YAPAY ZEKÂNIN KENDİ DİLİ VAR
Bu eserde psikoloji ve dijitali yan yana getirdiniz. Bunu tercih etmenizin nedeni nedir?
MURAT DAĞITMAÇ: Yapay zekâ insanlarla o kadar iç içe geçmeye başladı ki burada artık “Yapay zekânın bir aklı olacak mı olmayacak mı?” sorusu sorulmaya başlandı. Haliyle bu durumu göz ardı etmemiz mümkün olamazdı. Bu konuda karşımıza iki görüş çıktı. Birincisi, ‘yapay zekanın psikolojisi olmaz’, ikincisi ise ‘yapay zekanın psikolojisi olabilir’ şeklindeydi. Eserde bu soruya da yanıt aradık.
Sizin yaptığınız bu çalışma için alanında ilk diyebilir miyiz?
MURAT DAĞITMAÇ: Elbette… Bugüne kadar böyle bir çalışma yapılmadı. Fakat gelmiş olduğumuz bu süreçte yapay zekâ çok konuşulmaya ve üzerinde çok durulmaya başlandı.
SİLİKON VADİSİ’Nİ ROBOTLAR BASTI
Endüstri 5.0 ile yapay zekâ teknolojilerinde ne gibi gelişmeler öngörülüyor?
MURAT DAĞITMAÇ: Endüstri 5.0 sürecinde yapay zekalı robotların artık kendi yapay zekalı robotlarını çıkarmaya başlayacaklarını söyleyebiliriz.
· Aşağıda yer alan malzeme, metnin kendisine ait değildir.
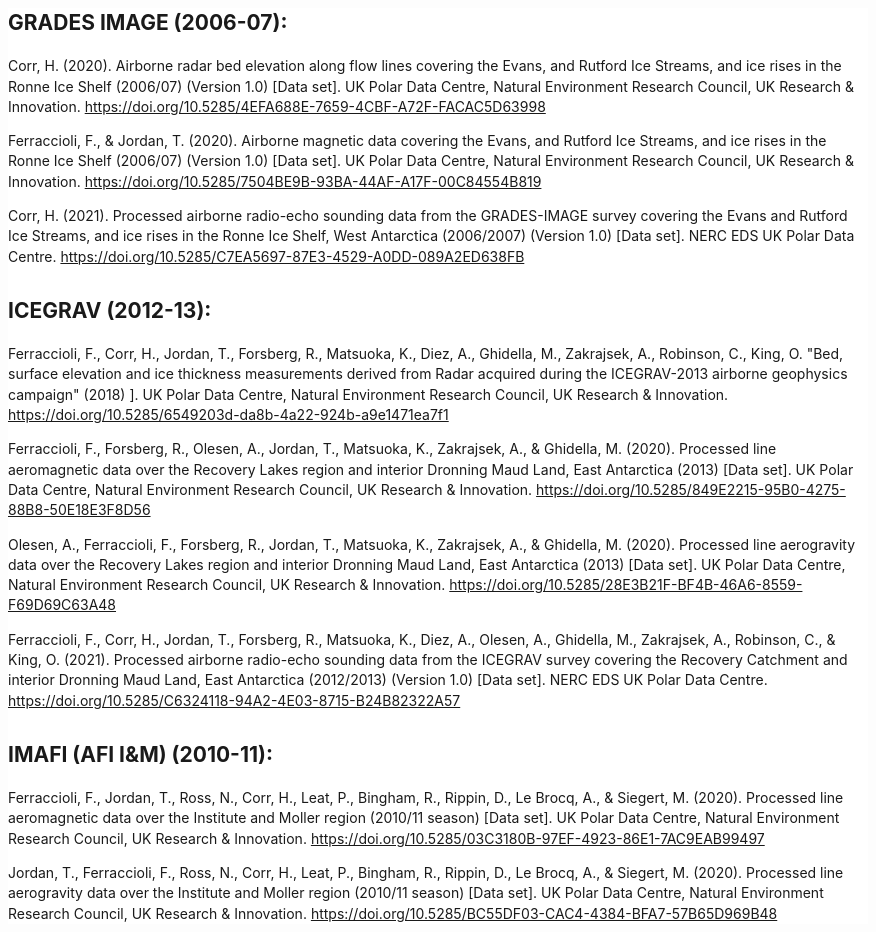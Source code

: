 ## GRADES IMAGE (2006-07): 

Corr, H. (2020). Airborne radar bed elevation along flow lines covering the Evans, and Rutford Ice Streams, and ice rises in the Ronne Ice Shelf (2006/07) (Version 1.0) [Data set]. UK Polar Data Centre, Natural Environment Research Council, UK Research & Innovation. https://doi.org/10.5285/4EFA688E-7659-4CBF-A72F-FACAC5D63998 

Ferraccioli, F., & Jordan, T. (2020). Airborne magnetic data covering the Evans, and Rutford Ice Streams, and ice rises in the Ronne Ice Shelf (2006/07) (Version 1.0) [Data set]. UK Polar Data Centre, Natural Environment Research Council, UK Research & Innovation. https://doi.org/10.5285/7504BE9B-93BA-44AF-A17F-00C84554B819 

Corr, H. (2021). Processed airborne radio-echo sounding data from the GRADES-IMAGE survey covering the Evans and Rutford Ice Streams, and ice rises in the Ronne Ice Shelf, West Antarctica (2006/2007) (Version 1.0) [Data set]. NERC EDS UK Polar Data Centre. https://doi.org/10.5285/C7EA5697-87E3-4529-A0DD-089A2ED638FB 

 

## ICEGRAV (2012-13): 

Ferraccioli, F., Corr, H., Jordan, T., Forsberg, R., Matsuoka, K., Diez, A., Ghidella, M., Zakrajsek, A., Robinson, C., King, O. "Bed, surface elevation and ice thickness measurements derived from Radar acquired during the ICEGRAV-2013 airborne geophysics campaign" (2018) ]. UK Polar Data Centre, Natural Environment Research Council, UK Research & Innovation. https://doi.org/10.5285/6549203d-da8b-4a22-924b-a9e1471ea7f1 

Ferraccioli, F., Forsberg, R., Olesen, A., Jordan, T., Matsuoka, K., Zakrajsek, A., & Ghidella, M. (2020). Processed line aeromagnetic data over the Recovery Lakes region and interior Dronning Maud Land, East Antarctica (2013) [Data set]. UK Polar Data Centre, Natural Environment Research Council, UK Research & Innovation. https://doi.org/10.5285/849E2215-95B0-4275-88B8-50E18E3F8D56 

Olesen, A., Ferraccioli, F., Forsberg, R., Jordan, T., Matsuoka, K., Zakrajsek, A., & Ghidella, M. (2020). Processed line aerogravity data over the Recovery Lakes region and interior Dronning Maud Land, East Antarctica (2013) [Data set]. UK Polar Data Centre, Natural Environment Research Council, UK Research & Innovation. https://doi.org/10.5285/28E3B21F-BF4B-46A6-8559-F69D69C63A48 

Ferraccioli, F., Corr, H., Jordan, T., Forsberg, R., Matsuoka, K., Diez, A., Olesen, A., Ghidella, M., Zakrajsek, A., Robinson, C., & King, O. (2021). Processed airborne radio-echo sounding data from the ICEGRAV survey covering the Recovery Catchment and interior Dronning Maud Land, East Antarctica (2012/2013) (Version 1.0) [Data set]. NERC EDS UK Polar Data Centre. https://doi.org/10.5285/C6324118-94A2-4E03-8715-B24B82322A57 

 

## IMAFI (AFI I&M) (2010-11): 

Ferraccioli, F., Jordan, T., Ross, N., Corr, H., Leat, P., Bingham, R., Rippin, D., Le Brocq, A., & Siegert, M. (2020). Processed line aeromagnetic data over the Institute and Moller region (2010/11 season) [Data set]. UK Polar Data Centre, Natural Environment Research Council, UK Research & Innovation. https://doi.org/10.5285/03C3180B-97EF-4923-86E1-7AC9EAB99497 

Jordan, T., Ferraccioli, F., Ross, N., Corr, H., Leat, P., Bingham, R., Rippin, D., Le Brocq, A., & Siegert, M. (2020). Processed line aerogravity data over the Institute and Moller region (2010/11 season) [Data set]. UK Polar Data Centre, Natural Environment Research Council, UK Research & Innovation. https://doi.org/10.5285/BC55DF03-CAC4-4384-BFA7-57B65D969B48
Artık robotlar da acı, sevinç ve hüzün gibi duyguları anlayacak ve bunu bize gösterecekler.
Peki burada korkması gerekenler kimler? Aileler mi, çocuklar mı, gençler mi yoksa devletler mi?
ŞEHADET EKMEN: Bizim kültürel ve eğitim dünyamızı oluşturmamıza yarayan yapılar var biliyorsunuz. Bunlar aile, eğitim camiası ve üçüncü olarak da din eğitimi almış hocalarımız. Burada tüm dinleri ilgilendiren bir durumun söz konusu olduğunu söylememiz gerekiyor. Bu konuda ne aileler ne eğitim camiası ne de din eğitimi almış hocalarımız bilgi sahibi değil. Dolayısıyla korkması değil fakat elini taşın altına koyup önlem alması gerekenler işte bu saydığım aile, eğitim camiası ve din eğitimi almış hocalarımız. Günümüzde bu yapılar için “dijital göçmen”, çocuklarımız için de “dijital yerli” kavramını kullanıyoruz.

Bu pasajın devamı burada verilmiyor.